* Exercise brief *
Every entry below should be returned exactly as it appears, with pictures left out.

[Input for this task — start]

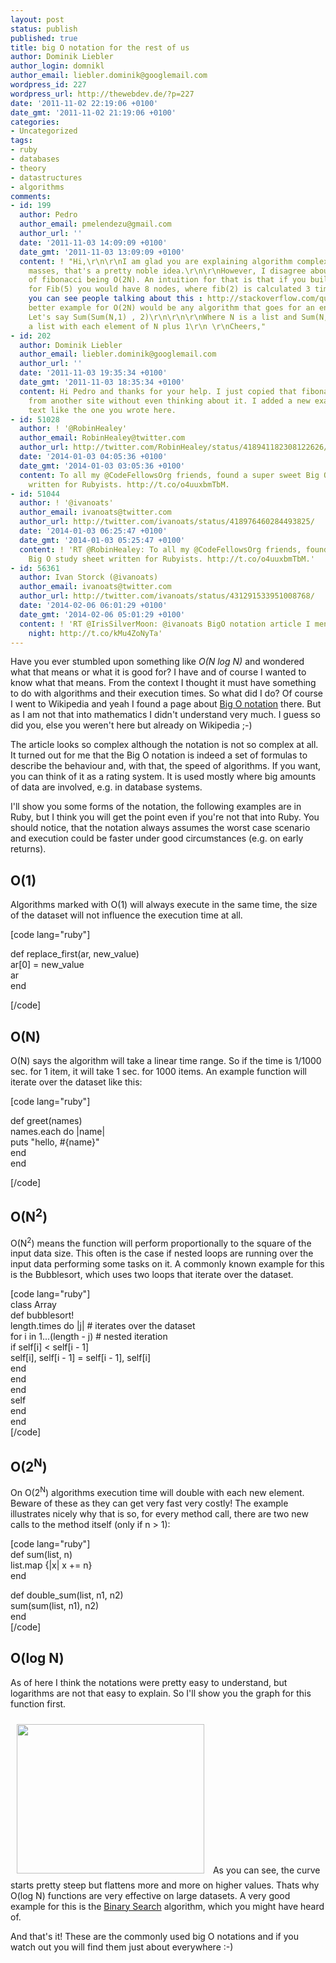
 ```yaml
---
layout: post
status: publish
published: true
title: big O notation for the rest of us
author: Dominik Liebler
author_login: domnikl
author_email: liebler.dominik@googlemail.com
wordpress_id: 227
wordpress_url: http://thewebdev.de/?p=227
date: '2011-11-02 22:19:06 +0100'
date_gmt: '2011-11-02 21:19:06 +0100'
categories:
- Uncategorized
tags:
- ruby
- databases
- theory
- datastructures
- algorithms
comments:
- id: 199
  author: Pedro
  author_email: pmelendezu@gmail.com
  author_url: ''
  date: '2011-11-03 14:09:09 +0100'
  date_gmt: '2011-11-03 13:09:09 +0100'
  content: ! "Hi,\r\n\r\nI am glad you are explaining algorithm complexity to the
    masses, that's a pretty noble idea.\r\n\r\nHowever, I disagree about your implementation
    of fibonacci being O(2N). An intuition for that is that if you build the tree
    for Fib(5) you would have 8 nodes, where fib(2) is calculated 3 times. \r\n\r\nHere
    you can see people talking about this : http://stackoverflow.com/questions/360748/computational-complexity-of-fibonacci-sequence\r\n\r\nA
    better example for O(2N) would be any algorithm that goes for an entire list twice.
    Let's say Sum(Sum(N,1) , 2)\r\n\r\n\r\nWhere N is a list and Sum(N, 1)  return
    a list with each element of N plus 1\r\n \r\nCheers,"
- id: 202
  author: Dominik Liebler
  author_email: liebler.dominik@googlemail.com
  author_url: ''
  date: '2011-11-03 19:35:34 +0100'
  date_gmt: '2011-11-03 18:35:34 +0100'
  content: Hi Pedro and thanks for your help. I just copied that fibonacci example
    from another site without even thinking about it. I added a new example in the
    text like the one you wrote here.
- id: 51028
  author: ! '@RobinHealey'
  author_email: RobinHealey@twitter.com
  author_url: http://twitter.com/RobinHealey/status/418941182308122626/
  date: '2014-01-03 04:05:36 +0100'
  date_gmt: '2014-01-03 03:05:36 +0100'
  content: To all my @CodeFellowsOrg friends, found a super sweet Big O study sheet
    written for Rubyists. http://t.co/o4uuxbmTbM.
- id: 51044
  author: ! '@ivanoats'
  author_email: ivanoats@twitter.com
  author_url: http://twitter.com/ivanoats/status/418976460284493825/
  date: '2014-01-03 06:25:47 +0100'
  date_gmt: '2014-01-03 05:25:47 +0100'
  content: ! 'RT @RobinHealey: To all my @CodeFellowsOrg friends, found a super sweet
    Big O study sheet written for Rubyists. http://t.co/o4uuxbmTbM.'
- id: 56361
  author: Ivan Storck (@ivanoats)
  author_email: ivanoats@twitter.com
  author_url: http://twitter.com/ivanoats/status/431291533951008768/
  date: '2014-02-06 06:01:29 +0100'
  date_gmt: '2014-02-06 05:01:29 +0100'
  content: ! 'RT @IrisSilverMoon: @ivanoats BigO notation article I mentioned last
    night: http://t.co/kMu4ZoNyTa'
---
```

<p>Have you ever stumbled upon something like <em>O(N log N)</em> and wondered what that means or what it is good for? I have and of course I wanted to know what that means. From the context I thought it must have something to do with algorithms and their execution times. So what did I do? Of course I went to Wikipedia and yeah I found a page about <a href="http://en.wikipedia.org/wiki/Big_O_notation" target="_blank">Big O notation</a> there. But as I am not that into mathematics I didn't understand very much. I guess so did you, else you weren't here but already on Wikipedia ;-)</p>
<p>The article looks so complex although the notation is not so complex at all. It turned out for me that the Big O notation is indeed a set of formulas to describe the behaviour and, with that, the speed of algorithms. If you want, you can think of it as a rating system. It is used mostly where big amounts of data are involved, e.g. in database systems.</p>
<p>I'll show you some forms of the notation, the following examples are in Ruby, but I think you will get the point even if you're not that into Ruby. You should notice, that the notation always assumes the worst case scenario and execution could be faster under good circumstances (e.g. on early returns).</p>
<h2></h2>
<h2>O(1)</h2>
<p>Algorithms marked with O(1) will always execute in the same time, the size of the dataset will not influence the execution time at all.</p>
<p>[code lang="ruby"]</p>
<p>def replace_first(ar, new_value)<br />
  ar[0] = new_value<br />
  ar<br />
end</p>
<p>[/code]</p>
<h2></h2>
<h2>O(N)</h2>
<p>O(N) says the algorithm will take a linear time range. So if the time is 1/1000 sec. for 1 item, it will take 1 sec. for 1000 items. An example function will iterate over the dataset like this:</p>
<p>[code lang="ruby"]</p>
<p>def greet(names)<br />
  names.each do |name|<br />
    puts &quot;hello, #{name}&quot;<br />
  end<br />
end</p>
<p>[/code]</p>
<h2></h2>
<h2>O(N<sup>2</sup>)</h2>
<p>O(N<sup>2</sup>) means the function will perform proportionally to the square of the input data size. This often is the case if nested loops are running over the input data performing some tasks on it. A commonly known example for this is the Bubblesort, which uses two loops that iterate over the dataset.</p>
<p>[code lang="ruby"]<br />
class Array<br />
  def bubblesort!<br />
    length.times do |j| # iterates over the dataset<br />
      for i in 1...(length - j) # nested iteration<br />
        if self[i] &lt; self[i - 1]<br />
          self[i], self[i - 1] = self[i - 1], self[i]<br />
        end<br />
      end<br />
    end<br />
    self<br />
  end<br />
end<br />
[/code]</p>
<h2></h2>
<h2>O(2<sup>N</sup>)</h2>
<p>On O(2<sup>N</sup>) algorithms execution time will double with each new element. Beware of these as they can get very fast very costly! The example illustrates nicely why that is so, for every method call, there are two new calls to the method itself (only if n &gt; 1):</p>
<p>[code lang="ruby"]<br />
def sum(list, n)<br />
  list.map {|x| x += n}<br />
end</p>
<p>def double_sum(list, n1, n2)<br />
  sum(sum(list, n1), n2)<br />
end<br />
[/code]</p>
<h2></h2>
<h2>O(log N)</h2>
<p>As of here I think the notations were pretty easy to understand, but logarithms are not that easy to explain. So I'll show you the graph for this function first.</p>
<p><img class="alignleft" style="margin: 10px;" src="http://upload.wikimedia.org/wikipedia/commons/thumb/1/17/Binary_logarithm_plot_with_ticks.svg/300px-Binary_logarithm_plot_with_ticks.svg.png" alt="" width="300" height="239" /> As you can see, the curve starts pretty steep but flattens more and more on higher values. Thats why O(log N) functions are very effective on large datasets. A very good example for this is the <a href="http://en.wikipedia.org/wiki/Binary_search_algorithm" target="_blank">Binary Search</a> algorithm, which you might have heard of.</p>
<p>And that's it! These are the commonly used big O notations and if you watch out you will find them just about everywhere :-)</p>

[Input for this task — finish]

* Finished exercise *
 ```yaml
---
layout: post
status: publish
published: true
title: big O notation for the rest of us
author: Dominik Liebler
author_login: domnikl
author_email: liebler.dominik@googlemail.com
wordpress_id: 227
wordpress_url: http://thewebdev.de/?p=227
date: '2011-11-02 22:19:06 +0100'
date_gmt: '2011-11-02 21:19:06 +0100'
categories:
- Uncategorized
tags:
- ruby
- databases
- theory
- datastructures
- algorithms
comments:
- id: 199
  author: Pedro
  author_email: pmelendezu@gmail.com
  author_url: ''
  date: '2011-11-03 14:09:09 +0100'
  date_gmt: '2011-11-03 13:09:09 +0100'
  content: ! "Hi,\r\n\r\nI am glad you are explaining algorithm complexity to the
    masses, that's a pretty noble idea.\r\n\r\nHowever, I disagree about your implementation
    of fibonacci being O(2N). An intuition for that is that if you build the tree
    for Fib(5) you would have 8 nodes, where fib(2) is calculated 3 times. \r\n\r\nHere
    you can see people talking about this : http://stackoverflow.com/questions/360748/computational-complexity-of-fibonacci-sequence\r\n\r\nA
    better example for O(2N) would be any algorithm that goes for an entire list twice.
    Let's say Sum(Sum(N,1) , 2)\r\n\r\n\r\nWhere N is a list and Sum(N, 1)  return
    a list with each element of N plus 1\r\n \r\nCheers,"
- id: 202
  author: Dominik Liebler
  author_email: liebler.dominik@googlemail.com
  author_url: ''
  date: '2011-11-03 19:35:34 +0100'
  date_gmt: '2011-11-03 18:35:34 +0100'
  content: Hi Pedro and thanks for your help. I just copied that fibonacci example
    from another site without even thinking about it. I added a new example in the
    text like the one you wrote here.
- id: 51028
  author: ! '@RobinHealey'
  author_email: RobinHealey@twitter.com
  author_url: http://twitter.com/RobinHealey/status/418941182308122626/
  date: '2014-01-03 04:05:36 +0100'
  date_gmt: '2014-01-03 03:05:36 +0100'
  content: To all my @CodeFellowsOrg friends, found a super sweet Big O study sheet
    written for Rubyists. http://t.co/o4uuxbmTbM.
- id: 51044
  author: ! '@ivanoats'
  author_email: ivanoats@twitter.com
  author_url: http://twitter.com/ivanoats/status/418976460284493825/
  date: '2014-01-03 06:25:47 +0100'
  date_gmt: '2014-01-03 05:25:47 +0100'
  content: ! 'RT @RobinHealey: To all my @CodeFellowsOrg friends, found a super sweet
    Big O study sheet written for Rubyists. http://t.co/o4uuxbmTbM.'
- id: 56361
  author: Ivan Storck (@ivanoats)
  author_email: ivanoats@twitter.com
  author_url: http://twitter.com/ivanoats/status/431291533951008768/
  date: '2014-02-06 06:01:29 +0100'
  date_gmt: '2014-02-06 05:01:29 +0100'
  content: ! 'RT @IrisSilverMoon: @ivanoats BigO notation article I mentioned last
    night: http://t.co/kMu4ZoNyTa'
---
```

<p>Have you ever stumbled upon something like <em>O(N log N)</em> and wondered what that means or what it is good for? I have and of course I wanted to know what that means. From the context I thought it must have something to do with algorithms and their execution times. So what did I do? Of course I went to Wikipedia and yeah I found a page about <a href="http://en.wikipedia.org/wiki/Big_O_notation" target="_blank">Big O notation</a> there. But as I am not that into mathematics I didn't understand very much. I guess so did you, else you weren't here but already on Wikipedia ;-)</p>
<p>The article looks so complex although the notation is not so complex at all. It turned out for me that the Big O notation is indeed a set of formulas to describe the behaviour and, with that, the speed of algorithms. If you want, you can think of it as a rating system. It is used mostly where big amounts of data are involved, e.g. in database systems.</p>
<p>I'll show you some forms of the notation, the following examples are in Ruby, but I think you will get the point even if you're not that into Ruby. You should notice, that the notation always assumes the worst case scenario and execution could be faster under good circumstances (e.g. on early returns).</p>
<h2></h2>
<h2>O(1)</h2>
<p>Algorithms marked with O(1) will always execute in the same time, the size of the dataset will not influence the execution time at all.</p>
<p>[code lang="ruby"]</p>
<p>def replace_first(ar, new_value)<br />
  ar[0] = new_value<br />
  ar<br />
end</p>
<p>[/code]</p>
<h2></h2>
<h2>O(N)</h2>
<p>O(N) says the algorithm will take a linear time range. So if the time is 1/1000 sec. for 1 item, it will take 1 sec. for 1000 items. An example function will iterate over the dataset like this:</p>
<p>[code lang="ruby"]</p>
<p>def greet(names)<br />
  names.each do |name|<br />
    puts &quot;hello, #{name}&quot;<br />
  end<br />
end</p>
<p>[/code]</p>
<h2></h2>
<h2>O(N<sup>2</sup>)</h2>
<p>O(N<sup>2</sup>) means the function will perform proportionally to the square of the input data size. This often is the case if nested loops are running over the input data performing some tasks on it. A commonly known example for this is the Bubblesort, which uses two loops that iterate over the dataset.</p>
<p>[code lang="ruby"]<br />
class Array<br />
  def bubblesort!<br />
    length.times do |j| # iterates over the dataset<br />
      for i in 1...(length - j) # nested iteration<br />
        if self[i] &lt; self[i - 1]<br />
          self[i], self[i - 1] = self[i - 1], self[i]<br />
        end<br />
      end<br />
    end<br />
    self<br />
  end<br />
end<br />
[/code]</p>
<h2></h2>
<h2>O(2<sup>N</sup>)</h2>
<p>On O(2<sup>N</sup>) algorithms execution time will double with each new element. Beware of these as they can get very fast very costly! The example illustrates nicely why that is so, for every method call, there are two new calls to the method itself (only if n &gt; 1):</p>
<p>[code lang="ruby"]<br />
def sum(list, n)<br />
  list.map {|x| x += n}<br />
end</p>
<p>def double_sum(list, n1, n2)<br />
  sum(sum(list, n1), n2)<br />
end<br />
[/code]</p>
<h2></h2>
<h2>O(log N)</h2>
<p>As of here I think the notations were pretty easy to understand, but logarithms are not that easy to explain. So I'll show you the graph for this function first.</p>
<p><img class="alignleft" style="margin: 10px;" src="http://upload.wikimedia.org/wikipedia/commons/thumb/1/17/Binary_logarithm_plot_with_ticks.svg/300px-Binary_logarithm_plot_with_ticks.svg.png" alt="" width="300" height="239" /> As you can see, the curve starts pretty steep but flattens more and more on higher values. Thats why O(log N) functions are very effective on large datasets. A very good example for this is the <a href="http://en.wikipedia.org/wiki/Binary_search_algorithm" target="_blank">Binary Search</a> algorithm, which you might have heard of.</p>
<p>And that's it! These are the commonly used big O notations and if you watch out you will find them just about everywhere :-)</p>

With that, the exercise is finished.